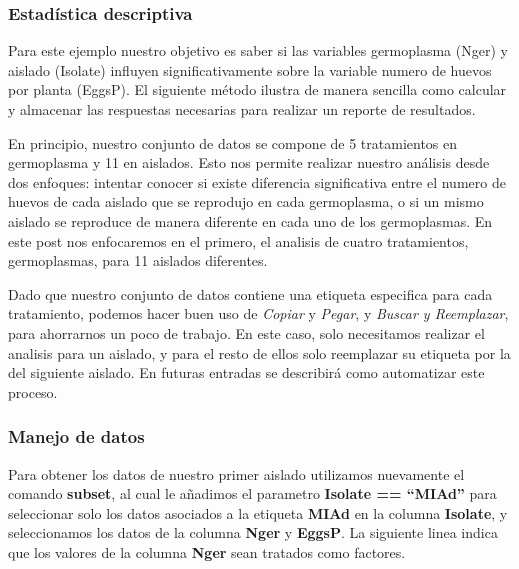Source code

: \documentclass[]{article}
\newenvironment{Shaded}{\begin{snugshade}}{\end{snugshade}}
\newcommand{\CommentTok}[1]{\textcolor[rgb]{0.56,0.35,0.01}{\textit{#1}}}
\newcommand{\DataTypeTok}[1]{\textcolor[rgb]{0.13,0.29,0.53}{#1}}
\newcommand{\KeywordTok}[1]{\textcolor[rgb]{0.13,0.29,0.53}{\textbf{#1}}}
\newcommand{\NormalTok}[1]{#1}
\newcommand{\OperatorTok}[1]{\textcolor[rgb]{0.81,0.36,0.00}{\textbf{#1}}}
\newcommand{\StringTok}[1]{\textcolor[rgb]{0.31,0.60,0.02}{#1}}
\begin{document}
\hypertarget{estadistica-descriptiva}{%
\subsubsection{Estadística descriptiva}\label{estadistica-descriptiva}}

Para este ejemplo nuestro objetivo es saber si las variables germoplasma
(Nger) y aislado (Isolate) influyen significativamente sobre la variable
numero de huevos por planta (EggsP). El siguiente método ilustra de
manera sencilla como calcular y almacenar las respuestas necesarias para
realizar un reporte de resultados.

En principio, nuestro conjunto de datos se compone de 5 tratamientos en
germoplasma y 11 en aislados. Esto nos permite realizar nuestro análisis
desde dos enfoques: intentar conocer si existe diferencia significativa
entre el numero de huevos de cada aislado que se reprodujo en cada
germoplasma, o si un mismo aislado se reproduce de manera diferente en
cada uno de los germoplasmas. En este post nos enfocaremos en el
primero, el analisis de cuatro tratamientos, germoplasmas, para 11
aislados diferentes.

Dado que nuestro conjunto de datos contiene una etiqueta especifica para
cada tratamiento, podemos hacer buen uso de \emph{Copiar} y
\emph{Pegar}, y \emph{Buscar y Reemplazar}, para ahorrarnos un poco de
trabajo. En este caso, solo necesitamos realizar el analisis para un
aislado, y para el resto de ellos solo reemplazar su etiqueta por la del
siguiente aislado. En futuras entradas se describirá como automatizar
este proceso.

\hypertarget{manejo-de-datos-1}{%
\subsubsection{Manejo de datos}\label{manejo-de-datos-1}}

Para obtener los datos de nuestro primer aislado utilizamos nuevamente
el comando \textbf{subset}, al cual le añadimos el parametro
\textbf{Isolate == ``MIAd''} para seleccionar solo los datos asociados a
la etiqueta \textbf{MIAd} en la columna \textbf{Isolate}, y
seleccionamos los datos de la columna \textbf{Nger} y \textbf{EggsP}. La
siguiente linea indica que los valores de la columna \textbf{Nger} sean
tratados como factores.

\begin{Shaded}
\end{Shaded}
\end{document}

________________________________________

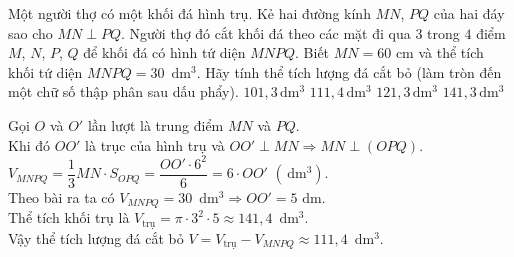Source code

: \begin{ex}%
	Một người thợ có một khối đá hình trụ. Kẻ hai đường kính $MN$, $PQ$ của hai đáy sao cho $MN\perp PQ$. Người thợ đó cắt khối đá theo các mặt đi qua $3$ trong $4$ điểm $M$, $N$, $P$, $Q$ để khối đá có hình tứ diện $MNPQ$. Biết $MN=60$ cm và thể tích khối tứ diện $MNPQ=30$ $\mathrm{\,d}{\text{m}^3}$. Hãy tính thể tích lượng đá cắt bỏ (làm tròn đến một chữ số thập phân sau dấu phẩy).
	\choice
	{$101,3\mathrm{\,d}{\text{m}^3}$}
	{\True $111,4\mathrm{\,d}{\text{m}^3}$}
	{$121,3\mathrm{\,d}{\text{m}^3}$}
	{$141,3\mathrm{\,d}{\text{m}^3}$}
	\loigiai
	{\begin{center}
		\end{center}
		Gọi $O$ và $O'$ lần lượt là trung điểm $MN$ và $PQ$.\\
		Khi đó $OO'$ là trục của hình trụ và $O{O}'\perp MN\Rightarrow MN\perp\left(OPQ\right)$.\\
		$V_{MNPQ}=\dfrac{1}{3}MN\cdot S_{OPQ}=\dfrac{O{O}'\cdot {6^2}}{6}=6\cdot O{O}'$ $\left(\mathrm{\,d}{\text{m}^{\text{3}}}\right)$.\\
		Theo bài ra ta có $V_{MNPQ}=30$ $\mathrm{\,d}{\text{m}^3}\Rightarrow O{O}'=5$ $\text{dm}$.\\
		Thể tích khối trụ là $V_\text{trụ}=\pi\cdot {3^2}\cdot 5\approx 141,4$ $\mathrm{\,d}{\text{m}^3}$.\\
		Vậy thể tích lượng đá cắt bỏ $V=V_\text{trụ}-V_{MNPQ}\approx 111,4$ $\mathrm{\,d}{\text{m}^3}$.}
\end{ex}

________________________________________

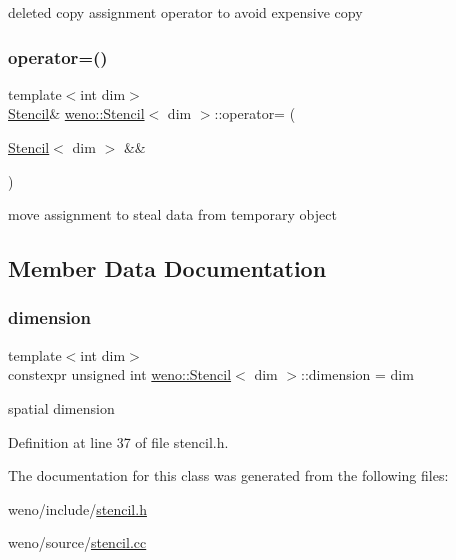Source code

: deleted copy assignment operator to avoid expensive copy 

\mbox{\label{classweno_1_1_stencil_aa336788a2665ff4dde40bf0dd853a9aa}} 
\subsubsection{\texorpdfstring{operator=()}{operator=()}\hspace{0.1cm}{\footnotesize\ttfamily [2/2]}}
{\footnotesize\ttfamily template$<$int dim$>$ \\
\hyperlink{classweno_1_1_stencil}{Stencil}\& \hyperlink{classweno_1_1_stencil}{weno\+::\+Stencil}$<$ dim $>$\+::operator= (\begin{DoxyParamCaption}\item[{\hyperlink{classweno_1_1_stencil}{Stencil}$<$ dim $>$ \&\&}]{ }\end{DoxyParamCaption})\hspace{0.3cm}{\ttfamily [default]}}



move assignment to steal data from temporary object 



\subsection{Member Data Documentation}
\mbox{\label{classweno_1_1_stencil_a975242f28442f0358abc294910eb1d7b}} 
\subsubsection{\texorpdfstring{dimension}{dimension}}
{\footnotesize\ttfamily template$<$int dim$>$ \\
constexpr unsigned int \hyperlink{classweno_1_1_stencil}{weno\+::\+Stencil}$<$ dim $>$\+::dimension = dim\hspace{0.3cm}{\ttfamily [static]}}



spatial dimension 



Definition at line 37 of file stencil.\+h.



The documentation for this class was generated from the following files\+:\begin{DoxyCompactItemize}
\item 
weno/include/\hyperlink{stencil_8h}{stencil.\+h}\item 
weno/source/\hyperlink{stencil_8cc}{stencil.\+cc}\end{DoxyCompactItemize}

________________________________________

| Exercise objective |
Looking at the entries above, copy out every line in which "hyperlink" occurs.

| Exercise solution |
\hyperlink{classweno_1_1_stencil}{Stencil}\& \hyperlink{classweno_1_1_stencil}{weno\+::\+Stencil}$<$ dim $>$\+::operator= (\begin{DoxyParamCaption}\item[{\hyperlink{classweno_1_1_stencil}{Stencil}$<$ dim $>$ \&\&}]{ }\end{DoxyParamCaption})\hspace{0.3cm}{\ttfamily [default]}}
constexpr unsigned int \hyperlink{classweno_1_1_stencil}{weno\+::\+Stencil}$<$ dim $>$\+::dimension = dim\hspace{0.3cm}{\ttfamily [static]}}
weno/include/\hyperlink{stencil_8h}{stencil.\+h}\item 
weno/source/\hyperlink{stencil_8cc}{stencil.\+cc}\end{DoxyCompactItemize}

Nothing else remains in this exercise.